わたせ:まず、今の服装でもう一度リメイクしたいなと思った作品を選んでいます。あとは「夏休みで新人のアシスタントと2人だけになってしまって、しんどい思いをして描いた」とか(笑)、当時の思い出が蘇ってくるような作品を選びました。

──各巻に両面カラーのポストカードも付いていますし、ファンにとっては嬉しい特典ですね。扉ページには、外車や風景などイラストの元になったような写真が掲載されていますが、こちらは先生ご自身がお撮りになったものでしょうか?

わたせ:そうなんです。昔の「ハートカクテル」にも僕が撮った写真と短い文章を掲載していたので、編集の方と「今回もそれを踏襲しましょう」ということで載せています。

──この扉写真が、わたせ先生の漫画やイラストの世界観を感じさせるステキな演出ですね。

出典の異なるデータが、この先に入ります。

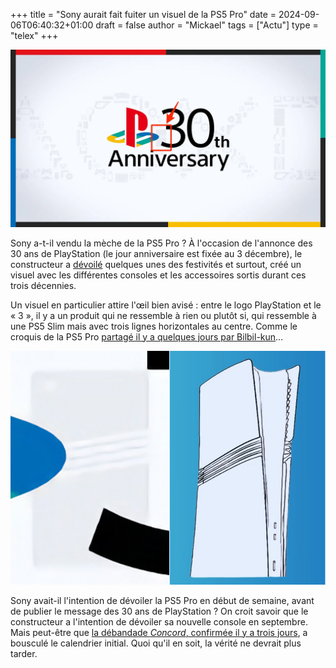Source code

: +++
title = "Sony aurait fait fuiter un visuel de la PS5 Pro"
date = 2024-09-06T06:40:32+01:00
draft = false
author = "Mickael"
tags = ["Actu"]
type = "telex"
+++

![PlayStation 30 ans](ps5-pro-sony.jpg "")

Sony a-t-il vendu la mèche de la PS5 Pro ? À l'occasion de l'annonce des 30 ans de PlayStation (le jour anniversaire est fixée au 3 décembre), le constructeur a [dévoilé](https://blog.playstation.com/2024/09/05/celebrating-30-years-of-playstation-my-first-gt-digital-soundtracks-shapes-of-play-collection-and-theres-more-to-come/) quelques unes des festivités et surtout, créé un visuel avec les différentes consoles et les accessoires sortis durant ces trois décennies.

Un visuel en particulier attire l'œil bien avisé : entre le logo PlayStation et le « 3 », il y a un produit qui ne ressemble à rien ou plutôt si, qui ressemble à une PS5 Slim mais avec trois lignes horizontales au centre. Comme le croquis de la PS5 Pro [partagé il y a quelques jours par Bilbil-kun](https://nostick.fr/articles/2024/aout/2908-ps5-pro-design-fuite/)…

![PS5 Pro](PS5-Pro-2.jpg "À gauche, le visuel de Sony. À droite, le croquis de Bilbil-kun.")

Sony avait-il l'intention de dévoiler la PS5 Pro en début de semaine, avant de publier le message des 30 ans de PlayStation ? On croit savoir que le constructeur a l'intention de dévoiler sa nouvelle console en septembre. Mais peut-être que [la débandade *Concord*, confirmée il y a trois jours](https://nostick.fr/articles/2024/septembre/0309-sony-concord-debranche-serveurs-rembourse-joueurs/), a bousculé le calendrier initial. Quoi qu'il en soit, la vérité ne devrait plus tarder.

初めて読む若い読者の方には、たった4ページの中に映画のような前後のストーリーを想像させるような構成は新鮮なのではないでしょうか。

わたせ:男女の恋愛は普遍的なものですから、ストーリーは今でも通用すると思いますね。最近はスマホやネットによる情報過多で、みんな「頭でっかち」になっているじゃないですか。特に若い世代の方は「自分の頭で考える」もしくは「自分の頭で想像する」という機会が少なくなってきていると思います。ご指摘の通り、「ハートカクテル」はわざと前後のストーリーを曖昧にしているんですよ。この前に何があったのか、その後どうなったのか、自分の頭で各自が想像をふくらませられるようにしているんです。情報を与えられるばっかりじゃなくて、僕の「ハートカクテル」で想像することを楽しんで、左脳を元気づけてほしいですね。

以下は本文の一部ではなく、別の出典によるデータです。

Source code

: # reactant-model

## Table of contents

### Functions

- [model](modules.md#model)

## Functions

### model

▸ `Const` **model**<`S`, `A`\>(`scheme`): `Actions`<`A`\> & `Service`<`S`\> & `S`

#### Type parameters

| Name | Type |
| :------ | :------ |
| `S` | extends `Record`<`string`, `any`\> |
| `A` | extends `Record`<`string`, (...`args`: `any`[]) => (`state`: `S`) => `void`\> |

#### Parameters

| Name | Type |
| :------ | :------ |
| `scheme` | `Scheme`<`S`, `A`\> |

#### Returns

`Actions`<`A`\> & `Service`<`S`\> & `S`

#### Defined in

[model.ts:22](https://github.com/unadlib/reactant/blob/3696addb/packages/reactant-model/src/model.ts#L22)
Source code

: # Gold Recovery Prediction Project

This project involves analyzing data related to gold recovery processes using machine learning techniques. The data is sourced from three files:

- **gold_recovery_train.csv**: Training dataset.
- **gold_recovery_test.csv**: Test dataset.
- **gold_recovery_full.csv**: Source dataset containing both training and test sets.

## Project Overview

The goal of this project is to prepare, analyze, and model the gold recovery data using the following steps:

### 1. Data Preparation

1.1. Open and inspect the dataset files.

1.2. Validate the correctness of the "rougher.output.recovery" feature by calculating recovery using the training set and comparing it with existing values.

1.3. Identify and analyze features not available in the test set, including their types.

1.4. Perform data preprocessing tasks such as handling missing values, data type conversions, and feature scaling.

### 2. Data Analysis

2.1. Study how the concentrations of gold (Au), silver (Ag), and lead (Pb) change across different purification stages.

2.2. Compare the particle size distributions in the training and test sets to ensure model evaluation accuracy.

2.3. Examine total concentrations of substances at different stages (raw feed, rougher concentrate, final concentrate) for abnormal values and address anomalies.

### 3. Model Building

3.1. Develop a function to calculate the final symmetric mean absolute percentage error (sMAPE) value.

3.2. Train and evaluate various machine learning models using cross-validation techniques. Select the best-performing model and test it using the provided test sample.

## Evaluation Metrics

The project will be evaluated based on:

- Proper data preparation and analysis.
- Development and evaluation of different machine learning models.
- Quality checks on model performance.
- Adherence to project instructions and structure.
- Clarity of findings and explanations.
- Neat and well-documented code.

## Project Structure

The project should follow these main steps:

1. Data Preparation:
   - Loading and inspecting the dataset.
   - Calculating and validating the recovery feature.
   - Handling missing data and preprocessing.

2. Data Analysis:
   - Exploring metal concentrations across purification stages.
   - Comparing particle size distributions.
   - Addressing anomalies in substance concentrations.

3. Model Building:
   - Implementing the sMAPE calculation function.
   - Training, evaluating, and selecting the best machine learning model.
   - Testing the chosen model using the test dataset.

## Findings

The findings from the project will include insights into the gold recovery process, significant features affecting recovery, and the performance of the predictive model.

16日より「わたせせいぞう展 〜ハートフルな東京日和〜」開催

──6月16日から28日まで、大丸東京店11階催事場で「わたせせいぞう展 〜ハートフルな東京日和〜」が開催されます。この展示や近況について教えてください。

わたせ:今回の16日から始まる大丸東京店の展示は企画展ではありませんので入場無料なのですが、2年前の2020年に画業45周年記念として大丸京都店で開催された「わたせせいぞうの世界展 ~ハートカクテルだったあの頃~」という企画展があったんです。その時のメイン展示が「暦を巡る冒険~京こよみ~」という、京都の12ヶ月の季節とともに、東のカレと西(京都)のカノジョという遠距離恋愛中の2人の一年をテーマにした12枚の描き下ろしイラストでした。これは京都に住んでいるカノジョのもとに、カレが毎月1回京都へ会いに行ったときの様子をテーマにした連作なんです。今度の大丸東京店の展示では、そのシリーズのお返しとして、今年の1月から制作をスタートさせた、京都からカノジョが東京にいるカレのもとへ会いにくるという「暦を巡る冒険」の新シリーズ「〜東京こよみ〜」の最新作をお披露目します。これは画業50周年記念に向けて完成させる新シリーズなのですが、12枚の連作のうち何点かを今回ご覧いただくことができます。7月には名古屋高島屋で、8月は横浜高島屋でも展示があります。そして「北九州市漫画ミュージアム」の名誉館長を松本零士さんから引き継ぐことになりましたので、名誉館長就任に合わせて10月から門司港にある「わたせせいぞうギャラリー門司港」にて1ヶ月間の企画展を予定しています。

──北九州市は、わたせ先生が幼少期を過ごされた場所ですので、思い入れのある地での展示も楽しみですね。まずは6月16日から始まる大丸東京店「わたせせいぞう展 〜ハートフルな東京日和〜」の展示を楽しみにしております。本日は、お忙しい中いろいろとお話しいただきありがとうございました。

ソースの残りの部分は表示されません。